Après avoir longtemps rejeté toute idée de dialogue, le président Félix Tshisekedi se dit désormais ouvert.

Il l'a dit lors d'une cérémonie d'échange de vœux, organisée ce samedi 31 janvier 2026 à Kinshasa avec le corps diplomatique accrédité en RDC : « L’unité nationale s’impose plus que jamais comme une exigence fondamentale. C’est pourquoi, nous réaffirmons notre ouverture à un dialogue entre congolais, apaisé, inclusif, et résolument destiné à consolider la cohésion nationale sans jamais remettre en cause les institutions issues du suffrage universel », a-t-il déclaré.

Le chef de l’Etat congolais, qui avait fait savoir qu’il ne pourrait organiser de dialogue « uniquement avec des congolais qui sont contre l’agression », a encore posé des conditions.

C’est notamment son organisation sur le territoire national et par les institutions de la République, et surtout l’exclusion de « ceux qui ont commis des crimes envers la population » : « Ce dialogue intérieur, aussi nécessaire soit-il, ne saurait tenir lieu de substitut aux obligations internationales. Il ne peut pas être invoqué pour relativiser une agression ni pour diluer des responsabilités établies », a-t-il signifié affirmant que la justice suivra son cours normal avec rigueur afin d’honorer la mémoire de ceux qui sont morts du fait de la guerre.

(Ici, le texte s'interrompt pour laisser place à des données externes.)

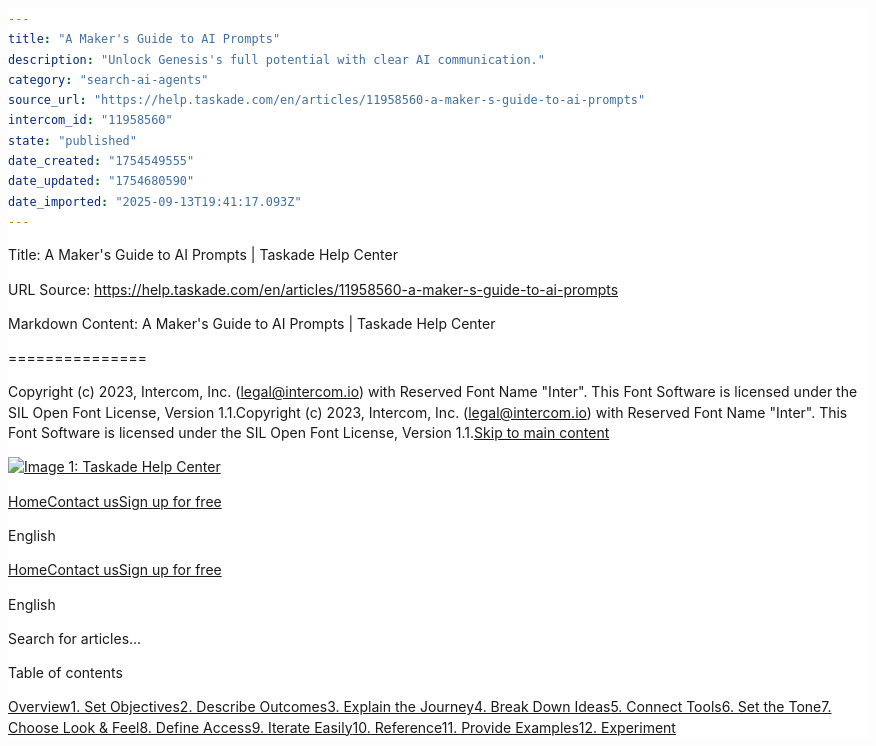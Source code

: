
 ```yaml
---
title: "A Maker's Guide to AI Prompts"
description: "Unlock Genesis's full potential with clear AI communication."
category: "search-ai-agents"
source_url: "https://help.taskade.com/en/articles/11958560-a-maker-s-guide-to-ai-prompts"
intercom_id: "11958560"
state: "published"
date_created: "1754549555"
date_updated: "1754680590"
date_imported: "2025-09-13T19:41:17.093Z"
---
```


Title: A Maker's Guide to AI Prompts | Taskade Help Center

URL Source: https://help.taskade.com/en/articles/11958560-a-maker-s-guide-to-ai-prompts

Markdown Content:
A Maker's Guide to AI Prompts | Taskade Help Center

===============

Copyright (c) 2023, Intercom, Inc. (legal@intercom.io) with Reserved Font Name "Inter". This Font Software is licensed under the SIL Open Font License, Version 1.1.Copyright (c) 2023, Intercom, Inc. (legal@intercom.io) with Reserved Font Name "Inter". This Font Software is licensed under the SIL Open Font License, Version 1.1.[Skip to main content](https://help.taskade.com/en/articles/11958560-a-maker-s-guide-to-ai-prompts#main-content)

[![Image 1: Taskade Help Center](https://downloads.intercomcdn.com/i/o/490280/d14603621e78c833c2d0e66f/2d1230f35f3009fff25b2989e93312a5.png)](https://help.taskade.com/en/)

[Home](https://www.taskade.com/)[Contact us](https://www.taskade.com/contact)[Sign up for free](https://www.taskade.com/signup)

English

[Home](https://www.taskade.com/)[Contact us](https://www.taskade.com/contact)[Sign up for free](https://www.taskade.com/signup)

English

Search for articles... 

Table of contents

[Overview](https://help.taskade.com/en/articles/11958560-a-maker-s-guide-to-ai-prompts#h_ff1f788eae)[1. Set Objectives](https://help.taskade.com/en/articles/11958560-a-maker-s-guide-to-ai-prompts#h_d3ffb2477f)[2. Describe Outcomes](https://help.taskade.com/en/articles/11958560-a-maker-s-guide-to-ai-prompts#h_973b35b87f)[3. Explain the Journey](https://help.taskade.com/en/articles/11958560-a-maker-s-guide-to-ai-prompts#h_28b2036480)[4. Break Down Ideas](https://help.taskade.com/en/articles/11958560-a-maker-s-guide-to-ai-prompts#h_1bd2567d85)[5. Connect Tools](https://help.taskade.com/en/articles/11958560-a-maker-s-guide-to-ai-prompts#h_c0c1bfaa42)[6. Set the Tone](https://help.taskade.com/en/articles/11958560-a-maker-s-guide-to-ai-prompts#h_8e22e4d421)[7. Choose Look & Feel](https://help.taskade.com/en/articles/11958560-a-maker-s-guide-to-ai-prompts#h_9a861e5817)[8. Define Access](https://help.taskade.com/en/articles/11958560-a-maker-s-guide-to-ai-prompts#h_a2d589f51f)[9. Iterate Easily](https://help.taskade.com/en/articles/11958560-a-maker-s-guide-to-ai-prompts#h_70451a58cd)[10. Reference](https://help.taskade.com/en/articles/11958560-a-maker-s-guide-to-ai-prompts#h_328732bd12)[11. Provide Examples](https://help.taskade.com/en/articles/11958560-a-maker-s-guide-to-ai-prompts#h_f6c7cfbb5f)[12. Experiment](https://help.taskade.com/en/articles/11958560-a-maker-s-guide-to-ai-prompts#h_330a6146ea)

Alors que « Kigali avait sèchement rejeté sa main tendue pour faire une paix des braves » ; Félix Tshisekedi a réitéré que sa main demeure tendue pour une paix durable, et a ainsi exigé l’arrêt immédiat de tout soutien aux groupes armés, le retrait des forces étrangères de la RDC, le respect des mécanismes régionaux et internationaux, et la restauration effective de l’autorité de l’Etat congolais sur l’ensemble du territoire national.

Félix Tshisekedi est également revenu sur la coopération sécuritaire AFC/M23 - Rwanda, affirmant que cette dernière « est un aveu du soutien de Kigali à ce mouvement armé. »

Il faut dire que c’est le président angolais João Lourenço, rappelé pour une nouvelle initiative de médiation dans la crise en cours en RDC caractérisée par la guerre contre le M23 à l’Est du pays, qui a poussé pour un dialogue inclusif réunissant notamment les autorités gouvernementales et la société civile.

Et si le M23 a toujours été partant pour un dialogue inclusif, les conditions annoncées par Félix Tshisekedi montrent clairement qu’il n’est pas concerné, ce qui risque de ne pas aboutir à une véritable restauration de la paix dans l’Est de la RDC, et donc de la crise dans le pays.